Podcast, Interview
a16z Podcast | Taking the Pulse on Bio
- The biological sector is projected to undergo a continued transition from empirical science to an engineering discipline, utilizing machine learning and AI to interpret genomic data, identify "killer cancer" through blood analysis, and develop therapeutics that bypass human understanding of disease mechanisms.
- Diagnostic applications are anticipated to generate actionable insights with superior accuracy and continuous learning capabilities, while the combination of AI and sensors is expected to create new diagnostic areas capable of scaling across disease types via repeated engineering processes.
- Cell engineering is predicted to evolve engineered cells into "intelligent drugs" that navigate the body, act on disease states, and self-terminate upon resolution, alongside CRISPR modalities that will accelerate and diversify as biology becomes more engineering-focused.
- Digital health therapies are expected to scale efficiently through A-B testing in digital environments, allowing for constant efficacy improvements without toxicity, while the industry increasingly targets opportunities that minimize science risk in favor of engineering and scale risks.
- Data network effects are forecasted to establish non-expiring barriers to entry stronger than patents, enabling sustained company growth over decades, while traditional high science-risk therapeutic companies are expected to decline in favor of engineering-based approaches.
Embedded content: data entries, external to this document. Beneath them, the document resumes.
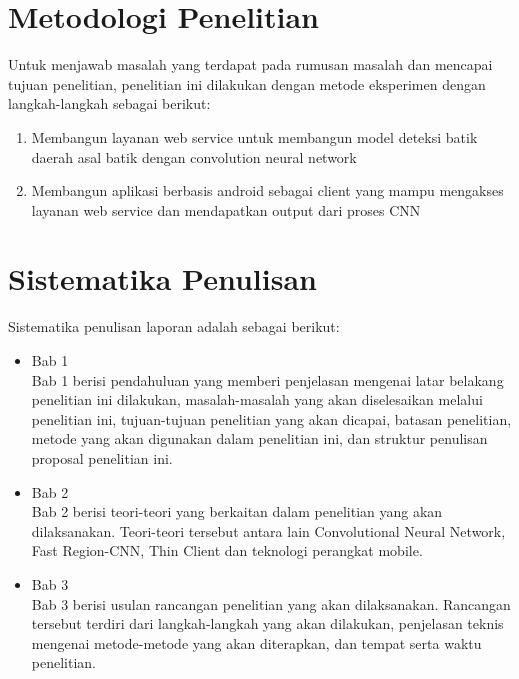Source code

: \section{Metodologi Penelitian}
Untuk menjawab masalah yang terdapat pada rumusan masalah dan mencapai tujuan penelitian, penelitian ini dilakukan dengan metode eksperimen dengan langkah-langkah sebagai berikut:
\begin{enumerate}
	\item Membangun layanan web service untuk membangun model deteksi batik daerah asal batik dengan convolution neural network
	\item Membangun aplikasi berbasis android sebagai client yang mampu mengakses layanan web service dan mendapatkan output dari proses CNN
\end{enumerate}

\section{Sistematika Penulisan}
Sistematika penulisan laporan adalah sebagai berikut:
\begin{itemize}
	\item Bab 1 \babSatu \\
	Bab 1 berisi pendahuluan yang memberi penjelasan mengenai latar belakang penelitian ini dilakukan, masalah-masalah yang akan diselesaikan melalui penelitian ini, tujuan-tujuan penelitian yang akan dicapai, batasan penelitian, metode yang akan digunakan dalam penelitian ini, dan struktur penulisan proposal penelitian ini.
	\item Bab 2 \babDua \\
	Bab 2 berisi teori-teori yang berkaitan dalam penelitian yang akan dilaksanakan. Teori-teori tersebut antara lain Convolutional Neural Network, Fast Region-CNN, Thin Client dan teknologi perangkat mobile.
	\item Bab 3 \babTiga \\
	Bab 3 berisi usulan rancangan penelitian yang akan dilaksanakan. Rancangan tersebut terdiri dari langkah-langkah yang akan dilakukan, penjelasan teknis mengenai metode-metode yang akan diterapkan, dan tempat serta waktu penelitian.
\end{itemize}


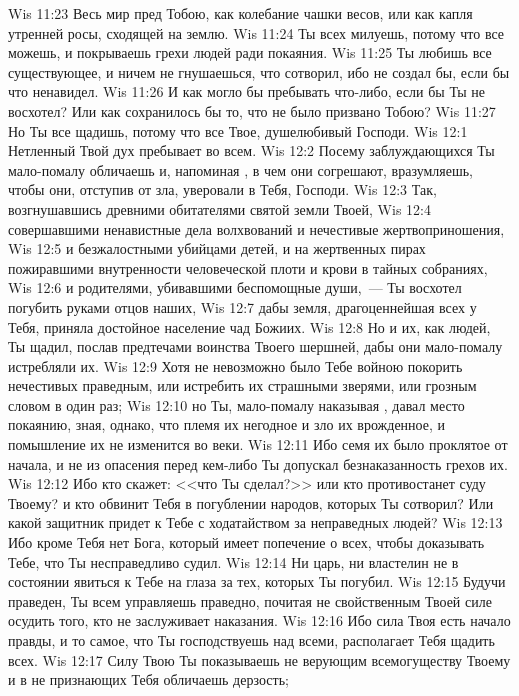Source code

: \vs Wis 11:23 Весь мир пред Тобою, как колебание чашки весов, или как капля утренней росы, сходящей на землю.
\vs Wis 11:24 Ты всех милуешь, потому что все можешь, и покрываешь грехи людей ради покаяния.
\vs Wis 11:25 Ты любишь все существующее, и ничем не гнушаешься, что сотворил, ибо не создал бы, если бы что ненавидел.
\vs Wis 11:26 И как могло бы пребывать что-либо, если бы Ты не восхотел? Или как сохранилось бы то, что не было призвано Тобою?
\vs Wis 11:27 Но Ты все щадишь, потому что все Твое, душелюбивый Господи.
\vs Wis 12:1 Нетленный Твой дух пребывает во всем.
\vs Wis 12:2 Посему заблуждающихся Ты мало-помалу обличаешь и, напоминая , в чем они согрешают, вразумляешь, чтобы они, отступив от зла, уверовали в Тебя, Господи.
\vs Wis 12:3 Так, возгнушавшись древними обитателями святой земли Твоей,
\vs Wis 12:4 совершавшими ненавистные дела волхвований и нечестивые жертвоприношения,
\vs Wis 12:5 и безжалостными убийцами детей, и на жертвенных пирах пожиравшими внутренности человеческой плоти и крови в тайных собраниях,
\vs Wis 12:6 и родителями, убивавшими беспомощные души,~--- Ты восхотел погубить  руками отцов наших,
\vs Wis 12:7 дабы земля, драгоценнейшая всех у Тебя, приняла достойное население чад Божиих.
\vs Wis 12:8 Но и их, как людей, Ты щадил, послав предтечами воинства Твоего шершней, дабы они мало-помалу истребляли их.
\vs Wis 12:9 Хотя не невозможно было Тебе войною покорить нечестивых праведным, или истребить их страшными зверями, или грозным словом в один раз;
\vs Wis 12:10 но Ты, мало-помалу наказывая , давал место покаянию, зная, однако, что племя их негодное и зло их врожденное, и помышление их не изменится во веки.
\vs Wis 12:11 Ибо семя их было проклятое от начала, и не из опасения перед кем-либо Ты допускал безнаказанность грехов их.
\vs Wis 12:12 Ибо кто скажет: <<что Ты сделал?>> или кто противостанет суду Твоему? и кто обвинит Тебя в погублении народов, которых Ты сотворил? Или какой защитник придет к Тебе с ходатайством за неправедных людей?
\vs Wis 12:13 Ибо кроме Тебя нет Бога, который имеет попечение о всех, чтобы доказывать Тебе, что Ты несправедливо судил.
\vs Wis 12:14 Ни царь, ни властелин не в состоянии явиться к Тебе на глаза за тех, которых Ты погубил.
\vs Wis 12:15 Будучи праведен, Ты всем управляешь праведно, почитая не свойственным Твоей силе осудить того, кто не заслуживает наказания.
\vs Wis 12:16 Ибо сила Твоя есть начало правды, и то самое, что Ты господствуешь над всеми, располагает Тебя щадить всех.
\vs Wis 12:17 Силу Твою Ты показываешь не верующим всемогуществу Твоему и в не признающих Тебя обличаешь дерзость;

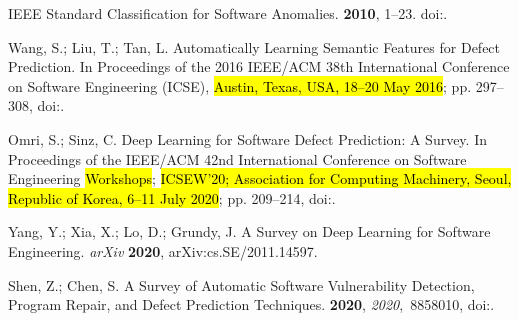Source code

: \documentclass[mathematics,review,accept,moreauthors,pdftex]{Definitions/mdpi}
\begin{document}

%
\begin{thebibliography}{999}

IEEE Standard Classification for Software Anomalies.
 {\bf 2010},
  1--23.
\newblock
  doi:{\href{https://doi.org/10.1109/IEEESTD.2010.5399061}{}}.

{Wang}, S.; {Liu}, T.; {Tan}, L.
\newblock Automatically Learning Semantic Features for Defect Prediction.
\newblock  In Proceedings of the 2016 IEEE/ACM 38th International Conference on Software Engineering
  (ICSE), \hl{Austin, Texas, USA, 18--20 May 2016}; pp. 297--308,
\newblock
  doi:{\href{https://doi.org/10.1145/2884781.2884804}{}}.

Omri, S.; Sinz, C.
\newblock Deep Learning for Software Defect Prediction: A Survey.
\newblock  In Proceedings of the IEEE/ACM 42nd International Conference on
  Software Engineering \hl{Workshops}; \hl{ICSEW'20; Association for Computing Machinery, 	Seoul, Republic of Korea, 6--11 July 2020}; pp. 209--214,
\newblock
  doi:{\href{https://doi.org/10.1145/3387940.3391463}{}}.

Yang, Y.; Xia, X.; Lo, D.; Grundy, J.
\newblock A Survey on Deep Learning for Software Engineering. \emph{arXiv} \textbf{2020}, arXiv:cs.SE/2011.14597.

Shen, Z.; Chen, S.
\newblock A Survey of Automatic Software Vulnerability Detection, Program
  Repair, and Defect Prediction Techniques.
 {\bf 2020}, {\em
  2020},~8858010,
\newblock
  doi:{\href{https://doi.org/10.1155/2020/8858010}{}}.


\end{thebibliography}
\end{document}
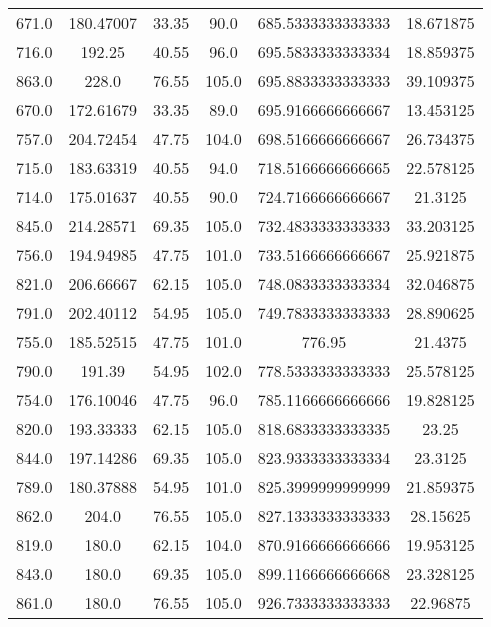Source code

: \begin{table}
\begin{tabular}{cccccc}
671.0 & 180.47007 & 33.35 & 90.0 & 685.5333333333333 & 18.671875 \\
716.0 & 192.25 & 40.55 & 96.0 & 695.5833333333334 & 18.859375 \\
863.0 & 228.0 & 76.55 & 105.0 & 695.8833333333333 & 39.109375 \\
670.0 & 172.61679 & 33.35 & 89.0 & 695.9166666666667 & 13.453125 \\
757.0 & 204.72454 & 47.75 & 104.0 & 698.5166666666667 & 26.734375 \\
715.0 & 183.63319 & 40.55 & 94.0 & 718.5166666666665 & 22.578125 \\
714.0 & 175.01637 & 40.55 & 90.0 & 724.7166666666667 & 21.3125 \\
845.0 & 214.28571 & 69.35 & 105.0 & 732.4833333333333 & 33.203125 \\
756.0 & 194.94985 & 47.75 & 101.0 & 733.5166666666667 & 25.921875 \\
821.0 & 206.66667 & 62.15 & 105.0 & 748.0833333333334 & 32.046875 \\
791.0 & 202.40112 & 54.95 & 105.0 & 749.7833333333333 & 28.890625 \\
755.0 & 185.52515 & 47.75 & 101.0 & 776.95 & 21.4375 \\
790.0 & 191.39 & 54.95 & 102.0 & 778.5333333333333 & 25.578125 \\
754.0 & 176.10046 & 47.75 & 96.0 & 785.1166666666666 & 19.828125 \\
820.0 & 193.33333 & 62.15 & 105.0 & 818.6833333333335 & 23.25 \\
844.0 & 197.14286 & 69.35 & 105.0 & 823.9333333333334 & 23.3125 \\
789.0 & 180.37888 & 54.95 & 101.0 & 825.3999999999999 & 21.859375 \\
862.0 & 204.0 & 76.55 & 105.0 & 827.1333333333333 & 28.15625 \\
819.0 & 180.0 & 62.15 & 104.0 & 870.9166666666666 & 19.953125 \\
843.0 & 180.0 & 69.35 & 105.0 & 899.1166666666668 & 23.328125 \\
861.0 & 180.0 & 76.55 & 105.0 & 926.7333333333333 & 22.96875 \\
\end{tabular}
\end{table}
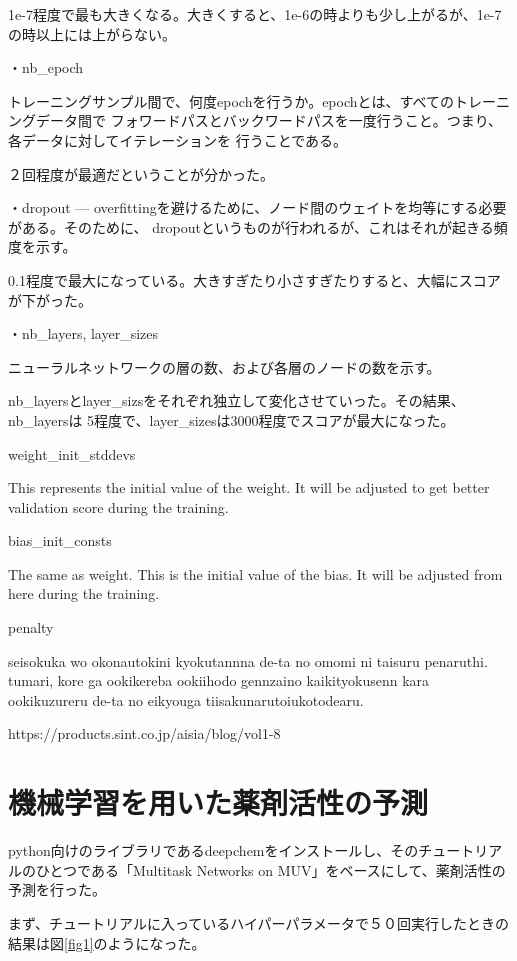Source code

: \documentclass[a4j,11pt]{jarticle}
\begin{document}
1e-7程度で最も大きくなる。大きくすると、1e-6の時よりも少し上がるが、1e-7の時以上には上がらない。

・nb\_epoch

トレーニングサンプル間で、何度epochを行うか。epochとは、すべてのトレーニングデータ間で
フォワードパスとバックワードパスを一度行うこと。つまり、各データに対してイテレーションを
行うことである。

２回程度が最適だということが分かった。


・dropout
---
overfittingを避けるために、ノード間のウェイトを均等にする必要がある。そのために、
dropoutというものが行われるが、これはそれが起きる頻度を示す。

0.1程度で最大になっている。大きすぎたり小さすぎたりすると、大幅にスコアが下がった。


・nb\_layers, layer\_sizes

ニューラルネットワークの層の数、および各層のノードの数を示す。

nb\_layersとlayer\_sizsをそれぞれ独立して変化させていった。その結果、nb\_layersは
5程度で、layer\_sizesは3000程度でスコアが最大になった。

weight_init_stddevs

This represents the initial value of the weight. It will be adjusted to get better validation score
during the training.


bias_init_consts

The same as weight. This is the initial value of the bias. It will be adjusted from here during the training.

penalty

seisokuka wo okonautokini kyokutannna de-ta no omomi ni taisuru penaruthi. tumari, kore ga ookikereba ookiihodo
gennzaino kaikityokusenn kara ookikuzureru de-ta no eikyouga tiisakunarutoiukotodearu.

https://products.sint.co.jp/aisia/blog/vol1-8

\newpage

\section{機械学習を用いた薬剤活性の予測}

python向けのライブラリであるdeepchemをインストールし、そのチュートリアルのひとつである「Multitask Networks on MUV」をベースにして、薬剤活性の予測を行った。

まず、チュートリアルに入っているハイパーパラメータで５０回実行したときの結果は図\ref{fig1}のようになった。
\end{document}
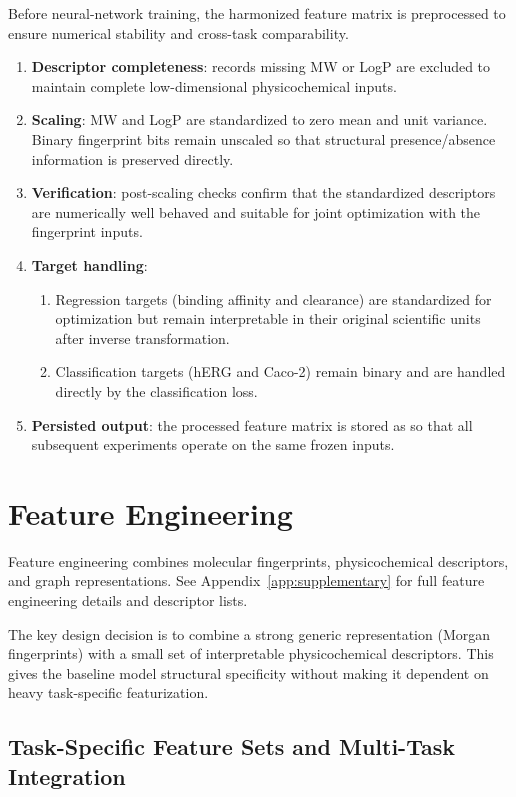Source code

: \documentclass[a4paper,11pt,twoside]{report}
\begin{document}
Before neural-network training, the harmonized feature matrix is preprocessed to ensure numerical stability and cross-task comparability.

\begin{enumerate}
\item \textbf{Descriptor completeness}: records missing MW or LogP are excluded to maintain complete low-dimensional physicochemical inputs.
\item \textbf{Scaling}: MW and LogP are standardized to zero mean and unit variance. Binary fingerprint bits remain unscaled so that structural presence/absence information is preserved directly.
\item \textbf{Verification}: post-scaling checks confirm that the standardized descriptors are numerically well behaved and suitable for joint optimization with the fingerprint inputs.
\item \textbf{Target handling}:
  \begin{enumerate}
  \item Regression targets (binding affinity and clearance) are standardized for optimization but remain interpretable in their original scientific units after inverse transformation.
  \item Classification targets (hERG and Caco-2) remain binary and are handled directly by the classification loss.
  \end{enumerate}
\item \textbf{Persisted output}: the processed feature matrix is stored as  so that all subsequent experiments operate on the same frozen inputs.
\end{enumerate}

\section{Feature Engineering}

Feature engineering combines molecular fingerprints, physicochemical descriptors, and graph representations. See Appendix~\ref{app:supplementary} for full feature engineering details and descriptor lists.

The key design decision is to combine a strong generic representation (Morgan fingerprints) with a small set of interpretable physicochemical descriptors. This gives the baseline model structural specificity without making it dependent on heavy task-specific featurization.

\subsection{Task-Specific Feature Sets and Multi-Task Integration}
\end{document}
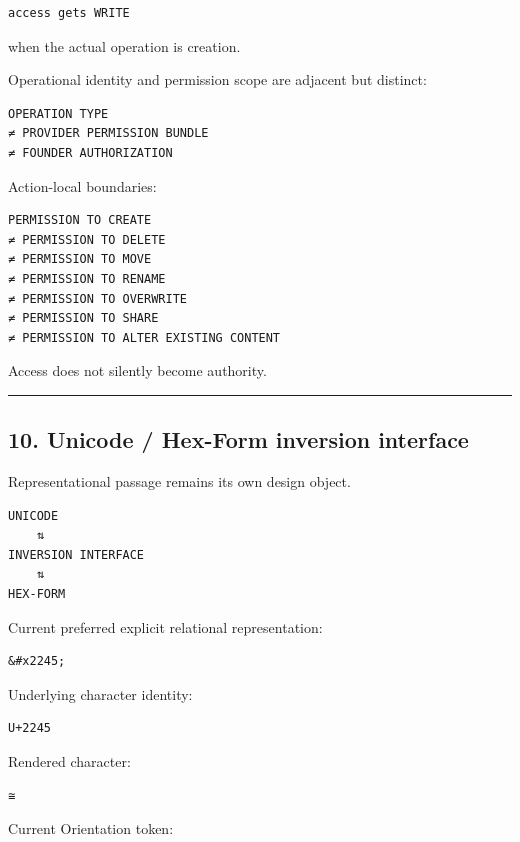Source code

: \begin{verbatim}
access gets WRITE
\end{verbatim}

when the actual operation is creation.

Operational identity and permission scope are adjacent but distinct:

\begin{verbatim}
OPERATION TYPE
≠ PROVIDER PERMISSION BUNDLE
≠ FOUNDER AUTHORIZATION
\end{verbatim}

Action-local boundaries:

\begin{verbatim}
PERMISSION TO CREATE
≠ PERMISSION TO DELETE
≠ PERMISSION TO MOVE
≠ PERMISSION TO RENAME
≠ PERMISSION TO OVERWRITE
≠ PERMISSION TO SHARE
≠ PERMISSION TO ALTER EXISTING CONTENT
\end{verbatim}

Access does not silently become authority.

\begin{center}\rule{0.5\linewidth}{0.5pt}\end{center}

\subsection{10. Unicode / Hex-Form inversion
interface}\label{unicode-hex-form-inversion-interface}

Representational passage remains its own design object.

\begin{verbatim}
UNICODE
    ⇅
INVERSION INTERFACE
    ⇅
HEX-FORM
\end{verbatim}

Current preferred explicit relational representation:

\begin{verbatim}
&#x2245;
\end{verbatim}

Underlying character identity:

\begin{verbatim}
U+2245
\end{verbatim}

Rendered character:

\begin{verbatim}
≅
\end{verbatim}

Current Orientation token:

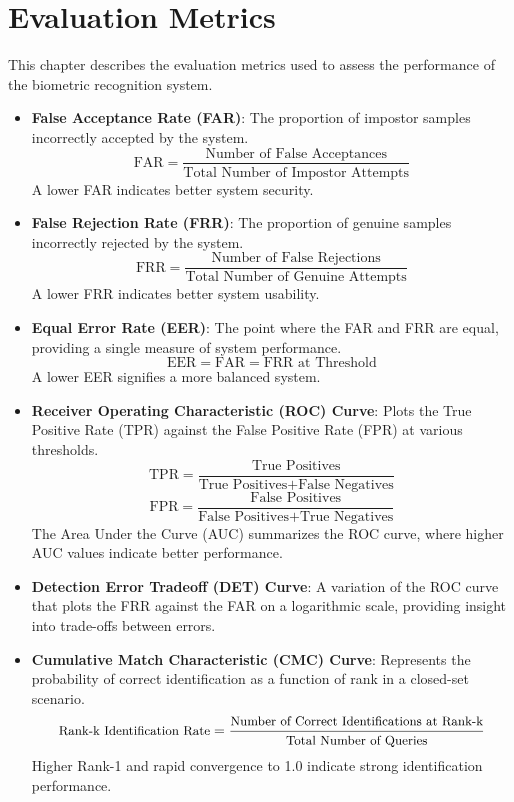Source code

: \section{Evaluation Metrics}

This chapter describes the evaluation metrics used to assess the performance of the biometric recognition system.

\begin{itemize}

    \item \textbf{False Acceptance Rate (FAR)}:  
    The proportion of impostor samples incorrectly accepted by the system.  
    \[
    \text{FAR} = \frac{\text{Number of False Acceptances}}{\text{Total Number of Impostor Attempts}}
    \]
    A lower FAR indicates better system security.

    \item \textbf{False Rejection Rate (FRR)}:  
    The proportion of genuine samples incorrectly rejected by the system.  
    \[
    \text{FRR} = \frac{\text{Number of False Rejections}}{\text{Total Number of Genuine Attempts}}
    \]
    A lower FRR indicates better system usability.

    \item \textbf{Equal Error Rate (EER)}:  
    The point where the FAR and FRR are equal, providing a single measure of system performance.  
    \[
    \text{EER} = \text{FAR} = \text{FRR at Threshold}
    \]
    A lower EER signifies a more balanced system.

    \item \textbf{Receiver Operating Characteristic (ROC) Curve}:  
    Plots the True Positive Rate (TPR) against the False Positive Rate (FPR) at various thresholds.  
    \[
    \text{TPR} = \frac{\text{True Positives}}{\text{True Positives} + \text{False Negatives}}
    \]
    \[
    \text{FPR} = \frac{\text{False Positives}}{\text{False Positives} + \text{True Negatives}}
    \]
    The Area Under the Curve (AUC) summarizes the ROC curve, where higher AUC values indicate better performance.

    \item \textbf{Detection Error Tradeoff (DET) Curve}:  
    A variation of the ROC curve that plots the FRR against the FAR on a logarithmic scale, providing insight into trade-offs between errors.

    \item \textbf{Cumulative Match Characteristic (CMC) Curve}:  
    Represents the probability of correct identification as a function of rank in a closed-set scenario.  
    \begin{equation}
        \small
            \text{Rank-k Identification Rate} = 
            \frac{\text{Number of Correct Identifications at Rank-k}}
            {\text{Total Number of Queries}}
    \end{equation}
    Higher Rank-1 and rapid convergence to 1.0 indicate strong identification performance.


\end{itemize}
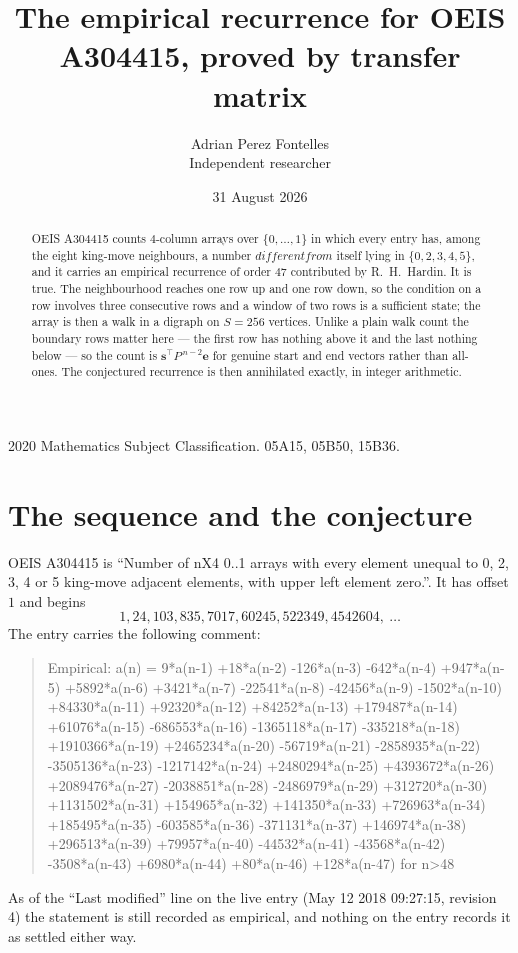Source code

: \documentclass[11pt,a4paper]{article}
\title{The empirical recurrence for OEIS A304415, proved by transfer matrix}
\author{Adrian Perez Fontelles\\ \small Independent researcher}
\date{31 August 2026}
\theoremstyle{plain}
\theoremstyle{definition}
\begin{document}
\maketitle

\begin{abstract}
OEIS A304415 counts $4$-column arrays over $\{0,\dots,1\}$ in which every entry has,
among the eight king-move neighbours, a number $different from$ itself lying in $\{0,2,3,4,5\}$, and it carries an empirical
recurrence of order $47$ contributed by R.~H.~Hardin. It is true. The neighbourhood
reaches one row up and one row down, so the condition on a row involves three consecutive
rows and a window of two rows is a sufficient state; the array is then a walk in a digraph
on $S=256$ vertices. Unlike a plain walk count the boundary rows matter here --- the first
row has nothing above it and the last nothing below --- so the count is
$\mathbf{s}^{\!\top}P^{\,n-2}\mathbf{e}$ for genuine start and end vectors rather than
all-ones. The conjectured recurrence is then annihilated exactly, in integer arithmetic.
\end{abstract}

\noindent\small 2020 Mathematics Subject Classification. 05A15, 05B50, 15B36.\normalsize

\section{The sequence and the conjecture}

OEIS A304415 is ``Number of nX4 0..1 arrays with every element unequal to 0, 2, 3, 4 or 5 king-move adjacent elements, with upper left element zero.''. It has offset
$1$ and begins
\[
1, 24, 103, 835, 7017, 60245, 522349, 4542604,\ \dots
\]
The entry carries the following comment:
\begin{quote}\small
Empirical: a(n) = 9*a(n-1) +18*a(n-2) -126*a(n-3) -642*a(n-4) +947*a(n-5) +5892*a(n-6) +3421*a(n-7) -22541*a(n-8) -42456*a(n-9) -1502*a(n-10) +84330*a(n-11) +92320*a(n-12) +84252*a(n-13) +179487*a(n-14) +61076*a(n-15) -686553*a(n-16) -1365118*a(n-17) -335218*a(n-18) +1910366*a(n-19) +2465234*a(n-20) -56719*a(n-21) -2858935*a(n-22) -3505136*a(n-23) -1217142*a(n-24) +2480294*a(n-25) +4393672*a(n-26) +2089476*a(n-27) -2038851*a(n-28) -2486979*a(n-29) +312720*a(n-30) +1131502*a(n-31) +154965*a(n-32) +141350*a(n-33) +726963*a(n-34) +185495*a(n-35) -603585*a(n-36) -371131*a(n-37) +146974*a(n-38) +296513*a(n-39) +79957*a(n-40) -44532*a(n-41) -43568*a(n-42) -3508*a(n-43) +6980*a(n-44) +80*a(n-46) +128*a(n-47) for n>48
\end{quote}
As of the ``Last modified'' line on the live entry (May 12 2018 09:27:15, revision
4) the statement is still recorded as empirical, and nothing on the entry
records it as settled either way.
\end{document}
- Regulatory landscapes are expected to evolve with record numbers of generic drug approvals, decreased regulatory risk for effective powerful therapies, and a shift away from animal models toward more predictive "organs on chips" or "humans on chips."
- Clinical trial metrics are projected to improve dramatically, with potential 96% reductions in recruitment costs and time facilitated by social networks and technology, alongside lower failure rates resulting from more predictive and targeted testing paradigms.
- The industry will likely shift reimbursement models from selling to self-insured employers to direct engagement with insurance plans, CMS, Medicare, and Medicaid to access the mass market, while non-therapeutic CRISPR applications are expected to emerge for diagnostics and drug discovery platforms.
- Fundamental infrastructure improvements include anticipated direct communication between major electronic health record systems like Epic and Cerner, and biology is expected to impact diverse sectors including energy, textiles, food, and data storage.
- Founders for emerging companies will ideally possess deep expertise in both biology and computer science, mirroring the advancement of electronic design automation through the literal engineering of biological circuits.